The Traveller in Lichfield

'The literary patchwork was fluently stitched together, and Roth's score, which had both Brittenesque moments, and highly accessible anthem-like choral writing, nicely varied the pace'. So wrote Andrew Clements in today's Guardian of the last of the performances of Alec Roth's The Traveller which we have been giving at the festivals in Salisbury, Chelsea and Lichfield.

For the texts, Vikram Seth wrote six new poems and translated some 25 Indian texts from a rich variety of traditions and languages, including Sanskrit, Pali, Hindi, Urdu, Bengali, and Tamil. Here is an extract:

Child of son, of daughter,
Tombed and wombed in water,
Flesh to bind and bound me,
Darkness all around me,
Neither seen nor seeing,
Being and not being,
In my world's cessation
Lies my re-creation.

© Vikram Seth

Mark Padmore was the tenor soloist, in what was the last concert project of our season. He joins us again in the first tour of next season in October, in an enticing project with Katie Mitchell: Night Music.

Wednesday, 9 July 2008

Follow that cab...........

Alina Ibragimova arrives in the Britten Sinfonia taxi

I went to a conference at the John Innes Centre in Norwich yesterday. There is always a slight thrill as the train approaches the station: will the Britten Sinfonia taxi be in the queue and if it is, will it reach the front of the queue at the same time as me? I’m not sure how many taxis there are in Norwich, so I can’t even begin to calculate the probability of this happening, but yesterday, yes, it was there, and no, somebody one place ahead of me stepped into it. Amazingly, for the next 20 minutes, my taxi followed the Britten Sinfonia taxi, to the same destination: I could, for once, have said ‘follow that cab’.

Monday, 7 July 2008

Pushing the boundaries


Wearing another hat as Chair of the Early Music Network, I spent 24 hours at the weekend enjoying the opening of the Cheltenham Music Festival.
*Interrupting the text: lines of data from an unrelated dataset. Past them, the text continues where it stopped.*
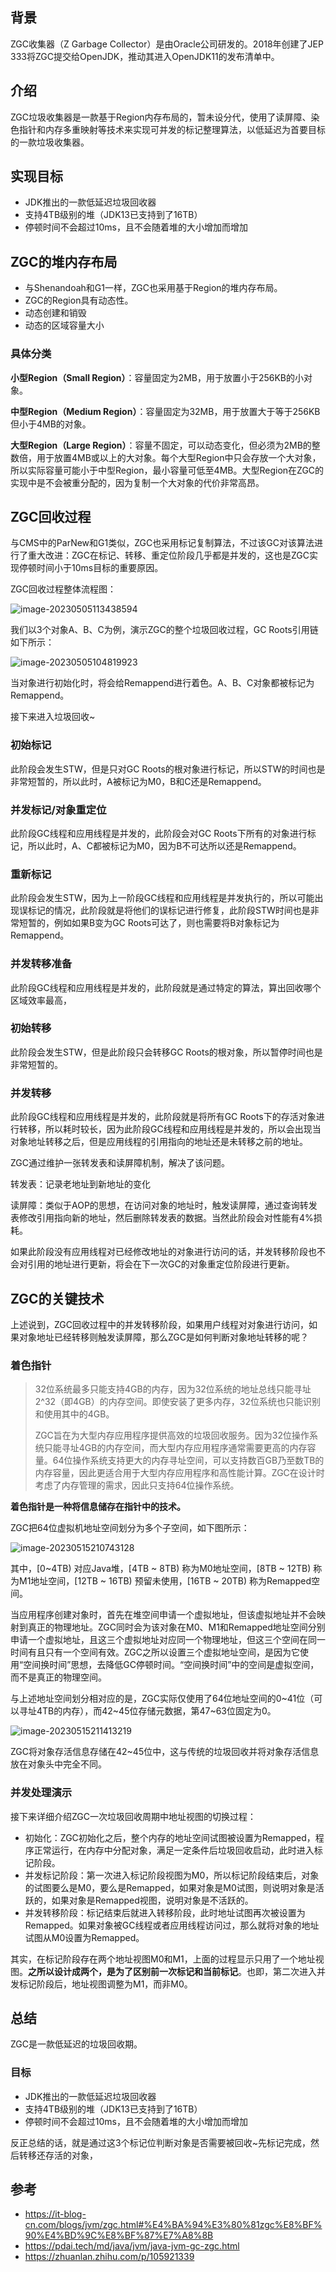 ## 背景

ZGC收集器（Z Garbage Collector）是由Oracle公司研发的。2018年创建了JEP 333将ZGC提交给OpenJDK，推动其进入OpenJDK11的发布清单中。

## 介绍

ZGC垃圾收集器是一款基于Region内存布局的，暂未设分代，使用了读屏障、染色指针和内存多重映射等技术来实现可并发的标记整理算法，以低延迟为首要目标的一款垃圾收集器。

## 实现目标

- JDK推出的一款低延迟垃圾回收器
- 支持4TB级别的堆（JDK13已支持到了16TB）
- 停顿时间不会超过10ms，且不会随着堆的大小增加而增加

## ZGC的堆内存布局

- 与Shenandoah和G1一样，ZGC也采用基于Region的堆内存布局。
- ZGC的Region具有动态性。
- 动态创建和销毁
- 动态的区域容量大小

### 具体分类

**小型Region（Small Region）**：容量固定为2MB，用于放置小于256KB的小对象。

**中型Region（Medium Region）**：容量固定为32MB，用于放置大于等于256KB但小于4MB的对象。

**大型Region（Large Region）**：容量不固定，可以动态变化，但必须为2MB的整数倍，用于放置4MB或以上的大对象。每个大型Region中只会存放一个大对象，所以实际容量可能小于中型Region，最小容量可低至4MB。大型Region在ZGC的实现中是不会被重分配的，因为复制一个大对象的代价非常高昂。

## ZGC回收过程

与CMS中的ParNew和G1类似，ZGC也采用标记复制算法，不过该GC对该算法进行了重大改进：ZGC在标记、转移、重定位阶段几乎都是并发的，这也是ZGC实现停顿时间小于10ms目标的重要原因。

ZGC回收过程整体流程图：

![image-20230505113438594](https://gitee.com/stone-98/picture-bed/raw/master/202305051134031.png)

我们以3个对象A、B、C为例，演示ZGC的整个垃圾回收过程，GC Roots引用链如下所示：

![image-20230505104819923](https://gitee.com/stone-98/picture-bed/raw/master/202305051134241.png)

当对象进行初始化时，将会给Remappend进行着色。A、B、C对象都被标记为Remappend。

接下来进入垃圾回收~

### 初始标记

此阶段会发生STW，但是只对GC Roots的根对象进行标记，所以STW的时间也是非常短暂的，所以此时，A被标记为M0，B和C还是Remappend。

### 并发标记/对象重定位

此阶段GC线程和应用线程是并发的，此阶段会对GC Roots下所有的对象进行标记，所以此时，A、C都被标记为M0，因为B不可达所以还是Remappend。

### 重新标记

此阶段会发生STW，因为上一阶段GC线程和应用线程是并发执行的，所以可能出现误标记的情况，此阶段就是将他们的误标记进行修复，此阶段STW时间也是非常短暂的，例如如果B变为GC Roots可达了，则也需要将B对象标记为Remappend。

### 并发转移准备

此阶段GC线程和应用线程是并发的，此阶段就是通过特定的算法，算出回收哪个区域效率最高，

### 初始转移

 此阶段会发生STW，但是此阶段只会转移GC Roots的根对象，所以暂停时间也是非常短暂的。

### 并发转移

此阶段GC线程和应用线程是并发的，此阶段就是将所有GC Roots下的存活对象进行转移，所以耗时较长，因为此阶段GC线程和应用线程是并发的，所以会出现当对象地址转移之后，但是应用线程的引用指向的地址还是未转移之前的地址。

ZGC通过维护一张转发表和读屏障机制，解决了该问题。

转发表：记录老地址到新地址的变化

读屏障：类似于AOP的思想，在访问对象的地址时，触发读屏障，通过查询转发表修改引用指向新的地址，然后删除转发表的数据。当然此阶段会对性能有4%损耗。

如果此阶段没有应用线程对已经修改地址的对象进行访问的话，并发转移阶段也不会对引用的地址进行更新，将会在下一次GC的对象重定位阶段进行更新。

## ZGC的关键技术

上述说到，ZGC回收过程中的并发转移阶段，如果用户线程对对象进行访问，如果对象地址已经转移则触发读屏障，那么ZGC是如何判断对象地址转移的呢？

### 着色指针

> 32位系统最多只能支持4GB的内存，因为32位系统的地址总线只能寻址2^32（即4GB）的内存空间。即使安装了更多内存，32位系统也只能识别和使用其中的4GB。
>
> ZGC旨在为大型内存应用程序提供高效的垃圾回收服务。因为32位操作系统只能寻址4GB的内存空间，而大型内存应用程序通常需要更高的内存容量。64位操作系统支持更大的内存寻址空间，可以支持数百GB乃至数TB的内存容量，因此更适合用于大型内存应用程序和高性能计算。ZGC在设计时考虑了内存管理的需求，因此只支持64位操作系统。

**着色指针是一种将信息储存在指针中的技术。**

ZGC把64位虚拟机地址空间划分为多个子空间，如下图所示：

![image-20230515210743128](https://gitee.com/stone-98/picture-bed/raw/master/202305152107033.png)

其中，[0~4TB) 对应Java堆，[4TB ~ 8TB) 称为M0地址空间，[8TB ~ 12TB) 称为M1地址空间，[12TB ~ 16TB) 预留未使用，[16TB ~ 20TB) 称为Remapped空间。

当应用程序创建对象时，首先在堆空间申请一个虚拟地址，但该虚拟地址并不会映射到真正的物理地址。ZGC同时会为该对象在M0、M1和Remapped地址空间分别申请一个虚拟地址，且这三个虚拟地址对应同一个物理地址，但这三个空间在同一时间有且只有一个空间有效。ZGC之所以设置三个虚拟地址空间，是因为它使用“空间换时间”思想，去降低GC停顿时间。“空间换时间”中的空间是虚拟空间，而不是真正的物理空间。

与上述地址空间划分相对应的是，ZGC实际仅使用了64位地址空间的0~41位（可以寻址4TB的内存），而42~45位存储元数据，第47~63位固定为0。

![image-20230515211413219](https://gitee.com/stone-98/picture-bed/raw/master/202305152114938.png)

ZGC将对象存活信息存储在42~45位中，这与传统的垃圾回收并将对象存活信息放在对象头中完全不同。

### 并发处理演示

接下来详细介绍ZGC一次垃圾回收周期中地址视图的切换过程：

- 初始化：ZGC初始化之后，整个内存的地址空间试图被设置为Remapped，程序正常运行，在内存中分配对象，满足一定条件后垃圾回收启动，此时进入标记阶段。
- 并发标记阶段：第一次进入标记阶段视图为M0，所以标记阶段结束后，对象的试图要么是M0，要么是Remapped，如果对象是M0试图，则说明对象是活跃的，如果对象是Remapped视图，说明对象是不活跃的。
- 并发转移阶段：标记结束后就进入转移阶段，此时地址试图再次被设置为Remapped。如果对象被GC线程或者应用线程访问过，那么就将对象的地址试图从M0设置为Remapped。

其实，在标记阶段存在两个地址视图M0和M1，上面的过程显示只用了一个地址视图。**之所以设计成两个，是为了区别前一次标记和当前标记**。也即，第二次进入并发标记阶段后，地址视图调整为M1，而非M0。

## 总结

ZGC是一款低延迟的垃圾回收期。

### 目标

- JDK推出的一款低延迟垃圾回收器
- 支持4TB级别的堆（JDK13已支持到了16TB）
- 停顿时间不会超过10ms，且不会随着堆的大小增加而增加



反正总结的话，就是通过这3个标记位判断对象是否需要被回收~先标记完成，然后转移还存活的对象，

## 参考

- https://it-blog-cn.com/blogs/jvm/zgc.html#%E4%BA%94%E3%80%81zgc%E8%BF%90%E4%BD%9C%E8%BF%87%E7%A8%8B
- https://pdai.tech/md/java/jvm/java-jvm-gc-zgc.html
- https://zhuanlan.zhihu.com/p/105921339   

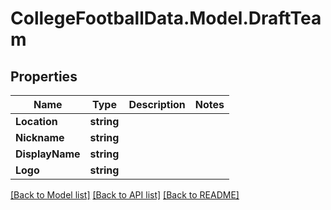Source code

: # CollegeFootballData.Model.DraftTeam

## Properties

Name | Type | Description | Notes
------------ | ------------- | ------------- | -------------
**Location** | **string** |  | 
**Nickname** | **string** |  | 
**DisplayName** | **string** |  | 
**Logo** | **string** |  | 

[[Back to Model list]](../README.md#documentation-for-models) [[Back to API list]](../README.md#documentation-for-api-endpoints) [[Back to README]](../README.md)

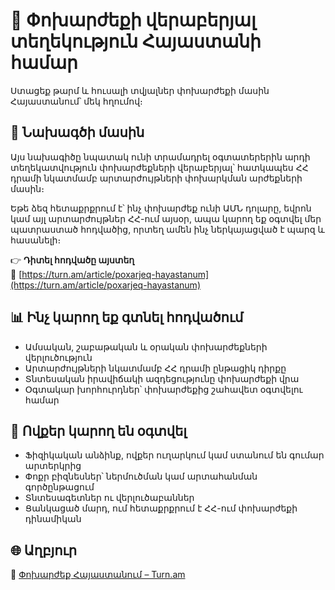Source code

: # 💱 Փոխարժեքի վերաբերյալ տեղեկություն Հայաստանի համար

Ստացեք թարմ և հուսալի տվյալներ փոխարժեքի մասին Հայաստանում՝ մեկ հղումով։

## 📌 Նախագծի մասին

Այս նախագիծը նպատակ ունի տրամադրել օգտատերերին արդի տեղեկատվություն փոխարժեքների վերաբերյալ՝ հատկապես ՀՀ դրամի նկատմամբ արտարժույթների փոխարկման արժեքների մասին։

Եթե ձեզ հետաքրքրում է՝ ինչ փոխարժեք ունի ԱՄՆ դոլարը, եվրոն կամ այլ արտարժույթներ ՀՀ-ում այսօր, ապա կարող եք օգտվել մեր պատրաստած հոդվածից, որտեղ ամեն ինչ ներկայացված է պարզ և հասանելի։

👉 **Դիտել հոդվածը այստեղ**  
🔗 [https://turn.am/article/poxarjeq-hayastanum](https://turn.am/article/poxarjeq-hayastanum)

## 📊 Ինչ կարող եք գտնել հոդվածում

- Ամսական, շաբաթական և օրական փոխարժեքների վերլուծություն  
- Արտարժույթների նկատմամբ ՀՀ դրամի ընթացիկ դիրքը  
- Տնտեսական իրավիճակի ազդեցությունը փոխարժեքի վրա  
- Օգտակար խորհուրդներ՝ փոխարժեքից շահավետ օգտվելու համար

## 🎯 Ովքեր կարող են օգտվել

- Ֆիզիկական անձինք, ովքեր ուղարկում կամ ստանում են գումար արտերկրից  
- Փոքր բիզնեսներ՝ ներմուծման կամ արտահանման գործընթացում  
- Տնտեսագետներ ու վերլուծաբաններ  
- Ցանկացած մարդ, ում հետաքրքրում է ՀՀ-ում փոխարժեքի դինամիկան

## 🌐 Աղբյուր

🔗 [Փոխարժեք Հայաստանում – Turn.am](https://turn.am/article/poxarjeq-hayastanum)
New festival director Meurig Bowen had included three concerts by ECM artists: Trio Mediaeval, the Rolf Lislevand Ensemble and John Potter’s The Dowland Project. I guess ECM is one of the labels which most closely matches the eclectic interests and enquiring minds of the majority of our Britten Sinfonia fans, so you are probably aware of Manfred Eicher’s brilliance as the founder of ECM and creative genius behind the label. If you don’t know the label, you could do worse than start exploring it through these three groups’ recordings. Trio Mediaeval – three Scandinavian sopranos – have found a unique way to meld exquisite medieval English pieces, with commissions and Norwegian traditional folksongs; Rolf Lislevand overlays early baroque music with jazz and folk-like fantasies – continuo heavy, it is both laid-back and intense; and John Potter’s collaboration with saxophonist John Surman has moved on from Dowland to works by Lassus and Josquin. Try them all!

Thursday, 3 July 2008

Britten Sinfonia eBulletins



We continue to try to find easier and more effective ways of spreading the word about our activities. Approaching 2000 people will have received our July eBulletin in the last few days - it is really simple to sign up for this monthly e-mail, and we promise not to bombard you with too much material. Do keep reading the blog, though.............!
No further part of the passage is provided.